→ Material to process:
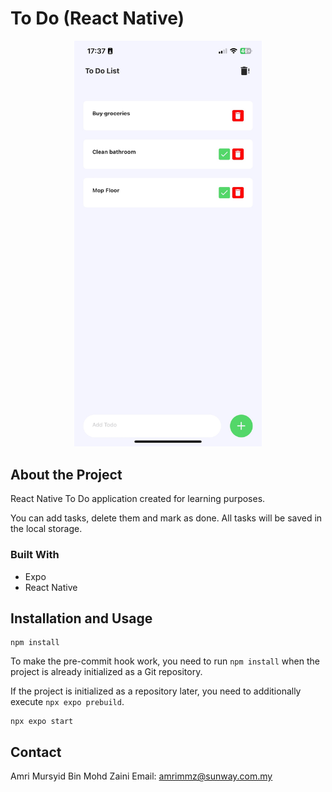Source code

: # To Do (React Native)

<p align="center">
  <img src="doc/screenshot.png" width="300" alt="App Screenshot">
</p>

## About the Project

React Native To Do application created for learning purposes.

You can add tasks, delete them and mark as done. All tasks will be saved in the local storage.

### Built With

- Expo
- React Native

## Installation and Usage

```
npm install
```

To make the pre-commit hook work, you need to run `npm install` when the project is already initialized as a Git repository.

If the project is initialized as a repository later, you need to additionally execute `npx expo prebuild`.

```
npx expo start
```

## Contact

Amri Mursyid Bin Mohd Zaini
Email: amrimmz@sunway.com.my
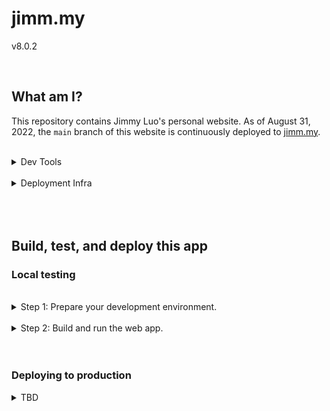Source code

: # jimm.my

v8.0.2

<br/>

## What am I?

This repository contains Jimmy Luo's personal website. As of August 31, 2022, the `main` branch of this website is continuously deployed to [jimm.my](https://jimm.my/).

<br/>

<details><summary>Dev Tools</summary>

This is a web app with a server built on [Express](https://expressjs.com/) [Node.js](https://nodejs.org/en/) and a presentation layer built on [Embedded Javascript templating](https://ejs.co/) and the [Materialize] UX framework. The source is written in [TypeScript](https://typescriptlang.org/).

| Key          | Value                                                                                                                                             |
| ------------ | ------------------------------------------------------------------------------------------------------------------------------------------------- |
| Platform     | Windows 11                                                                                                                                        |
| Architecture | amd64                                                                                                                                             |
| IDE          | [Visual Studio Code](https://code.visualstudio.com/)                                                                                              |
| Dependencies | See `package.json` |

</details>

<br/>

<details><summary>Deployment Infra</summary>

The source contained in this repository's `main` branch is continuously built and deployed to an [Azure Web App](https://azure.microsoft.com/en-us/services/app-service/web/) instance using [GitHub Actions](https://docs.microsoft.com/en-us/azure/app-service/deploy-github-actions?tabs=applevel).

| Key                    | Value                                                                                                          |
| ---------------------- | -------------------------------------------------------------------------------------------------------------- |
| Cloud Service Provider | Microsft Azure                                                                                                 |
| Cloud App              | [Azure Web App](https://azure.microsoft.com/en-us/services/app-service/web/) |
| CI/CD Connector        | [GitHub Actions](https://docs.microsoft.com/en-us/azure/app-service/deploy-github-actions?tabs=applevel)      |

</details>

<br/>
<br/>
<br/>

## Build, test, and deploy this app

### Local testing

<br/>

<details><summary>Step 1: Prepare your development environment.</summary>

1. If you don't already have Node.js, [install Node.js](https://nodejs.dev/en/learn/how-to-install-nodejs).

2. Save this Git repository on your local machine.

3. Open a terminal at the root of the repository.

4. Run the following command to install all the required Node.js packages (specified in your project root directory by package.json:

        ```powershell
        npm ci
        ```

You now have:

- ... all the necessary project files downloaded to your local directory.
- ... all the necessary dependencies installed to locally build and deploy (test) this web app.

</details>

<br/>

<details><summary>Step 2: Build and run the web app.</summary>

You can now run this web app's `dev` script, which prepares a local build of the web app, deploys it on your local host machine, and opens a browser to the local host so you can preview the app. It also continuously rebuilds when any changes are detected.

        ```powershell
        npm run dev
        ```

</details>

<br/>
<br/>

### Deploying to production

<details><summary>TBD</summary>

<br/>

Placeholder for deployment instructions once on a stable minor build with continuously deplying commits.

</details>
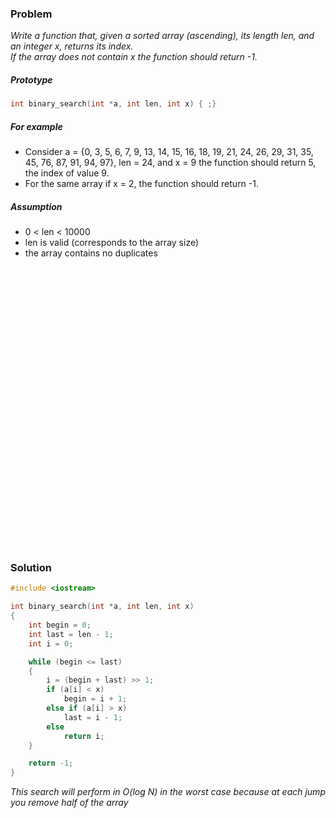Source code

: ### Problem

*Write a function that, given a sorted array (ascending), its length len, and an integer x, returns its index.*  
*If the array does not contain x the function should return -1.*

##### Prototype
```c++
int binary_search(int *a, int len, int x) { ;}
```

##### For example
* Consider a = {0, 3, 5, 6, 7, 9, 13, 14, 15, 16, 18, 19, 21, 24, 26, 29, 31, 35, 45, 76, 87, 91, 94, 97}, len = 24, and x = 9 the function should return 5, the index of value 9.
* For the same array if x = 2, the function should return -1.

##### Assumption
* 0 < len < 10000
* len is valid (corresponds to the array size)
* the array contains no duplicates

<pre>




























</pre>


### Solution
```c++
#include <iostream>

int binary_search(int *a, int len, int x)
{
    int begin = 0;
    int last = len - 1;
    int i = 0;

    while (begin <= last)
    {
        i = (begin + last) >> 1;
        if (a[i] < x)
            begin = i + 1;
        else if (a[i] > x)
            last = i - 1;
        else
            return i;
    }

    return -1;
}
```

*This search will perform in O(log N) in the worst case because at each jump you remove half of the array*
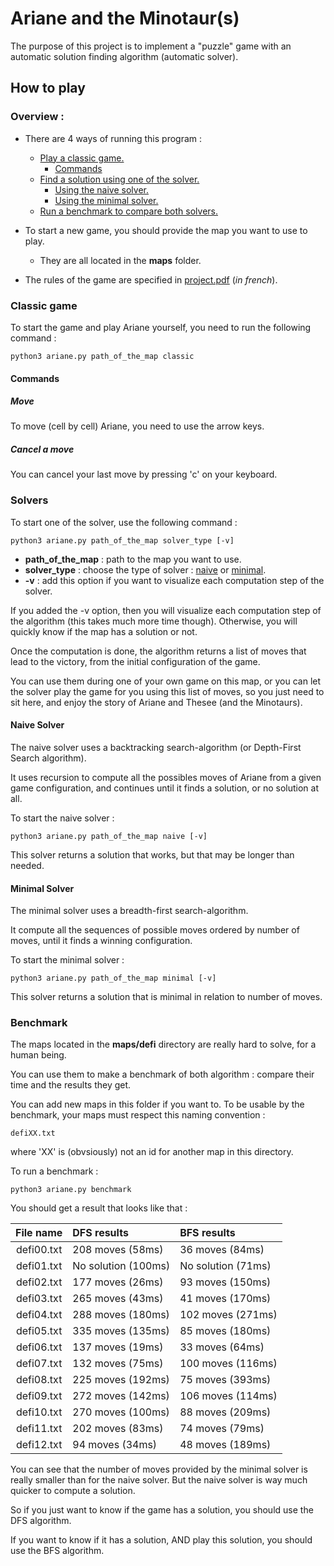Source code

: # Ariane and the Minotaur(s)

The purpose of this project is to implement a "puzzle" game with an automatic solution finding algorithm 
(automatic solver).

## How to play

### Overview :

* There are 4 ways of running this program : 
    * [Play a classic game.](#classic-game)
        * [Commands](#commands)
    * [Find a solution using one of the solver.](#solvers)
        * [Using the naive solver.](#naive-solver)
        * [Using the minimal solver.](#minimal-solver)
    * [Run a benchmark to compare both solvers.](#benchmark)

* To start a new game, you should provide the map you want to use to play.

    * They are all located in the __maps__ folder.

* The rules of the game are specified in [project.pdf](project.pdf) (_in french_).

### Classic game

To start the game and play Ariane yourself, you need to run the following command : 

```shell script
python3 ariane.py path_of_the_map classic
```                                            

#### Commands 

##### Move

To move (cell by cell) Ariane, you need to use the arrow keys.

##### Cancel a move

You can cancel your last move by pressing 'c' on your keyboard.


### Solvers

To start one of the solver, use the following command :

```shell script
python3 ariane.py path_of_the_map solver_type [-v]
``` 

* __path_of_the_map__ : path to the map you want to use.
* __solver_type__ : choose the type of solver : [naive](#naive-solver) or [minimal](#minimal_solver).
* __-v__ : add this option if you want to visualize each computation step of the solver.

If you added the -v option, then you will visualize each computation step of the algorithm (this 
takes much more time though). Otherwise, you will quickly know if the map has a solution or not.

Once the computation is done, the algorithm returns a list of moves that lead to the victory, from the
initial configuration of the game.

You can use them during one of your own game on this map, or you can let the solver play the
game for you using this list of moves, so you just need to sit here, and enjoy the story 
of Ariane and Thesee (and the Minotaurs).


#### Naive Solver

The naive solver uses a backtracking search-algorithm (or Depth-First Search algorithm).

It uses recursion to compute all the possibles moves of Ariane from a given game configuration, and
continues until it finds a solution, or no solution at all.

To start the naive solver : 
```shell script
python3 ariane.py path_of_the_map naive [-v]
```

This solver returns a solution that works, but that may be longer than needed.

#### Minimal Solver

The minimal solver uses a breadth-first search-algorithm.

It compute all the sequences of possible moves ordered by number of moves, until it
finds a winning configuration.

To start the minimal solver :
```shell script
python3 ariane.py path_of_the_map minimal [-v]
```

This solver returns a solution that is minimal in relation to number of moves.

### Benchmark

The maps located in the __maps/defi__ directory are really hard to solve, for
a human being.

You can use them to make a benchmark of both algorithm :  compare their time and the results
they get.

You can add new maps in this folder if you want to.
To be usable by the benchmark, your maps must respect this naming convention : 
```shell script
defiXX.txt
```
where 'XX' is (obvsiously) not an id for another map in this directory.

To run a benchmark :
```shell script
python3 ariane.py benchmark
```

You should get a result that looks like that : 

| File name         | DFS results               |           BFS results             |
|:-----------------:|:--------------------------|:----------------------------------|
| defi00.txt 	    | 208 moves	(58ms)	        |	    36 moves	(84ms)      |
| defi01.txt 	    | No solution	(100ms) 	|	 	No solution	(71ms)  |
| defi02.txt 	    | 177 moves	(26ms)	        |	 	93 moves	(150ms)         |
| defi03.txt 	    | 265 moves	(43ms)          |		41 moves	(170ms)         |
| defi04.txt 	    | 288 moves	(180ms)         |		102 moves	(271ms)         |
| defi05.txt 	    | 335 moves	(135ms)         |       85 moves	(180ms)         |
| defi06.txt 	    | 137 moves	(19ms)          |       33 moves	(64ms)          |
| defi07.txt 	    | 132 moves	(75ms)          |       100 moves	(116ms)         |
| defi08.txt        | 225 moves	(192ms)	        |       75 moves	(393ms)         |
| defi09.txt 	    | 272 moves	(142ms)	        |       106 moves	(114ms)         |
| defi10.txt 	    | 270 moves	(100ms)         |       88 moves	(209ms)         |
| defi11.txt 	    | 202 moves	(83ms)          |       74 moves	(79ms)          |
| defi12.txt 	    | 94 moves	(34ms)          |       48 moves	(189ms)         |

You can see that the number of moves provided by the minimal solver is really smaller
than for the naive solver. 
But the naive solver is way much quicker to compute a solution.

So if you just want to know if the game has a solution, you should use the DFS algorithm.

If you want to know if it has a solution, AND play this solution, you should use the BFS algorithm.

→ What to work on: The answer should contain only the lines from the start of the records above through the line with "This is a web", copied exactly, and no pictures.

→ Task output:
Source code

: # To Do (React Native)

<p align="center">
  <img src="doc/screenshot.png" width="300" alt="App Screenshot">
</p>

## About the Project

React Native To Do application created for learning purposes.

You can add tasks, delete them and mark as done. All tasks will be saved in the local storage.

### Built With

- Expo
- React Native

## Installation and Usage

```
npm install
```

To make the pre-commit hook work, you need to run `npm install` when the project is already initialized as a Git repository.

If the project is initialized as a repository later, you need to additionally execute `npx expo prebuild`.

```
npx expo start
```

## Contact

Amri Mursyid Bin Mohd Zaini
Email: amrimmz@sunway.com.my
Source code

: # jimm.my

v8.0.2

<br/>

## What am I?

This repository contains Jimmy Luo's personal website. As of August 31, 2022, the `main` branch of this website is continuously deployed to [jimm.my](https://jimm.my/).

<br/>

<details><summary>Dev Tools</summary>

This is a web app with a server built on [Express](https://expressjs.com/) [Node.js](https://nodejs.org/en/) and a presentation layer built on [Embedded Javascript templating](https://ejs.co/) and the [Materialize] UX framework. The source is written in [TypeScript](https://typescriptlang.org/).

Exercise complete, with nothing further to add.